エゴノキ科の高木で20~25メートルになる。インドネシアのスマトラ島、ジャワ島、マレーシアのマラッカに産する。樹皮は灰褐色で滑らか、若い枝には褐色の毛がある。葉は長さ11センチメートル、楕円(だえん)形で先がとがり、柄があって互生する。表面は淡緑色でつやがあり、裏面は白毛がある。花は葉腋(ようえき)に房状に集まって開き、鐘形で5深裂し、白色ないし淡紅色、外側は銀白色の毛に覆われ、内面は赤褐色を呈する。果実は球形で径2~2.5センチメートル、淡緑色で白粉をかぶっている。
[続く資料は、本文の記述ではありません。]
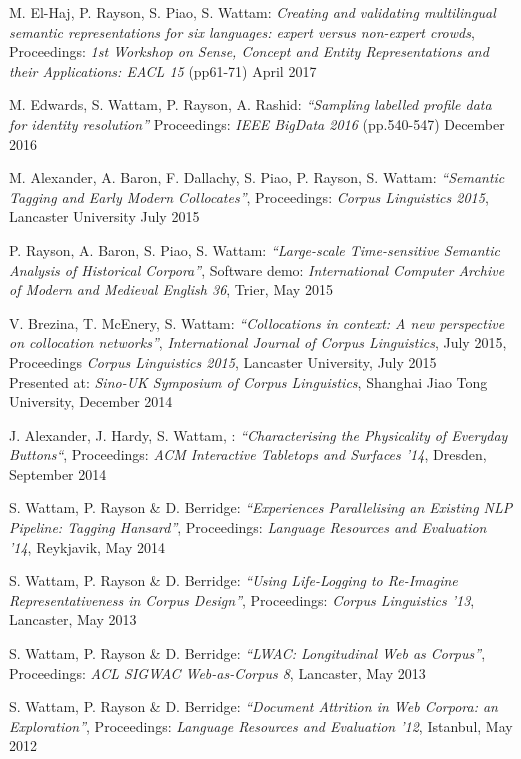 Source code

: \documentclass{res}
\begin{document}
\begin{resume}
M. El-Haj, P. Rayson, S. Piao, S. Wattam:
\textsl{Creating and validating multilingual semantic representations for six languages: expert versus non-expert crowds},
Proceedings: \textit{1st Workshop on Sense, Concept and Entity Representations and their Applications: EACL 15} (pp61-71)
April 2017

M. Edwards, S. Wattam, P. Rayson, A. Rashid:
\textsl{``Sampling labelled profile data for identity resolution''}
Proceedings: \textit{IEEE BigData 2016} (pp.540-547)
December 2016

M. Alexander, A. Baron, F. Dallachy, S. Piao, P. Rayson, S. Wattam:
\textsl{``Semantic Tagging and Early Modern Collocates''},
Proceedings: {\it Corpus Linguistics 2015},
Lancaster University
July 2015

P. Rayson, A. Baron, S. Piao, S. Wattam:
\textsl{``Large-scale Time-sensitive Semantic Analysis of Historical Corpora''},
Software demo: {\it International Computer Archive of Modern and Medieval English 36},
Trier,
May 2015

V. Brezina, T. McEnery, S. Wattam:
\textsl{``Collocations in context: A new perspective on collocation networks''},
{\it International Journal of Corpus Linguistics},
July 2015,\\
Proceedings {\it Corpus Linguistics 2015},
Lancaster University, 
July 2015\\
Presented at: {\it Sino-UK Symposium of Corpus Linguistics},
Shanghai Jiao Tong University,
December 2014


J. Alexander, J. Hardy, S. Wattam, :
\textsl{``Characterising the Physicality of Everyday Buttons``},
Proceedings: {\it ACM Interactive Tabletops and Surfaces '14},
Dresden,
September 2014


S. Wattam, P. Rayson \& D. Berridge:
\textsl{``Experiences Parallelising an Existing NLP Pipeline: Tagging Hansard''},
Proceedings: {\it Language Resources and Evaluation '14},
Reykjavik,
May 2014


S. Wattam, P. Rayson \& D. Berridge:
\textsl{``Using Life-Logging to Re-Imagine Representativeness in Corpus Design''},
Proceedings: {\it Corpus Linguistics '13},
Lancaster,
May 2013


S. Wattam, P. Rayson \& D. Berridge:
\textsl{``LWAC: Longitudinal Web as Corpus''},
Proceedings: {\it ACL SIGWAC Web-as-Corpus 8},
Lancaster,
May 2013


S. Wattam, P. Rayson \& D. Berridge:
\textsl{``Document Attrition in Web Corpora: an Exploration''},
Proceedings: {\it Language Resources and Evaluation '12},
Istanbul,
May 2012



\end{resume}
\end{document}
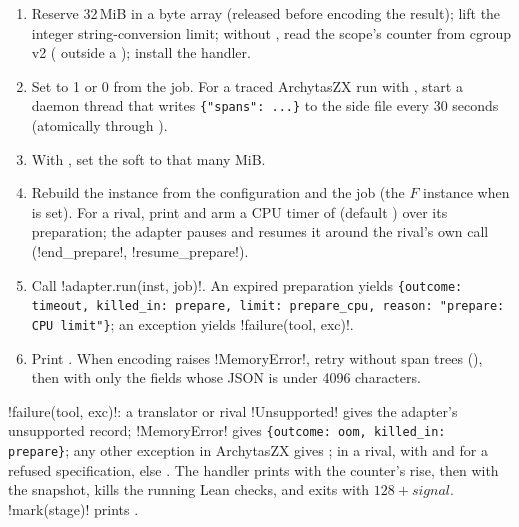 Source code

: \begin{algorithm}
\begin{enumerate}
\item Reserve 32\,MiB in a byte array (released before encoding the result); lift the integer
  string-conversion limit; without , read the scope's 
  counter from cgroup v2  ( outside a ); install the
   handler.
\item Set  to 1 or 0 from the job. For a traced ArchytasZX run with
  , start a daemon thread that writes \texttt{\{"spans": ...\}} to the side
  file every 30 seconds (atomically through ).
\item With , set the soft  to that many MiB.
\item Rebuild the instance from the configuration and the job (the $F$ instance when
   is set). For a rival, print  and arm a CPU timer of
   (default ) over its preparation;
  the adapter pauses and resumes it around the rival's own call (\py!end_prepare!,
  \py!resume_prepare!).
\item Call \py!adapter.run(inst, job)!. An expired preparation yields \texttt{\{outcome: timeout, killed\_in: prepare, limit: prepare\_cpu, reason: "prepare: CPU limit"\}}; an exception
  yields \py!failure(tool, exc)!.
\item Print . When encoding raises \py!MemoryError!, retry without span trees
  (), then with only the fields whose JSON is under 4096
  characters.
\end{enumerate}
\end{algorithm}

\py!failure(tool, exc)!: a translator or rival \py!Unsupported! gives the adapter's unsupported
record; \py!MemoryError! gives \texttt{\{outcome: oom, killed\_in: prepare\}}; any other exception
in ArchytasZX gives ; in a rival,  with  and  for a refused specification, else . The  handler prints  with the counter's rise,
then  with the snapshot, kills the running Lean checks, and exits with
$128+\mathit{signal}$. \py!mark(stage)! prints .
幹に傷をつけ、しみ出る黄色の樹液を集め、固めたものが生薬の安息香(あんそくこう)である。かつては去痰(きょたん)剤として用いられ、和名はこの薬効に由来する。現在は家庭薬の防腐剤や香料、化粧料、また香水の保留剤、脂肪の除臭・防腐剤として香脂の製造に用いられる。教会の薫香料としての需要もある。なお日本薬局方では、本種および、スマトラ、ジャワ、マラッカなどに産するS. sumatranus J. J. Smithや、S. subpaniculatum Jungh et Vrieseから採取したものを、スマトラ安息香と称している。主成分は、安息香酸およびケイ皮酸のエステルで、ほかにワニリン、ベンジルアルデヒドなどを含む。また、タイ、ラオスの高原に野生し、あるいは栽培もされる近縁のS. tonkinensis Craib et HartwichおよびS. benzoides Craibから得られる樹脂を、局方ではシャム安息香とよび、香料に用いる。[星川清親]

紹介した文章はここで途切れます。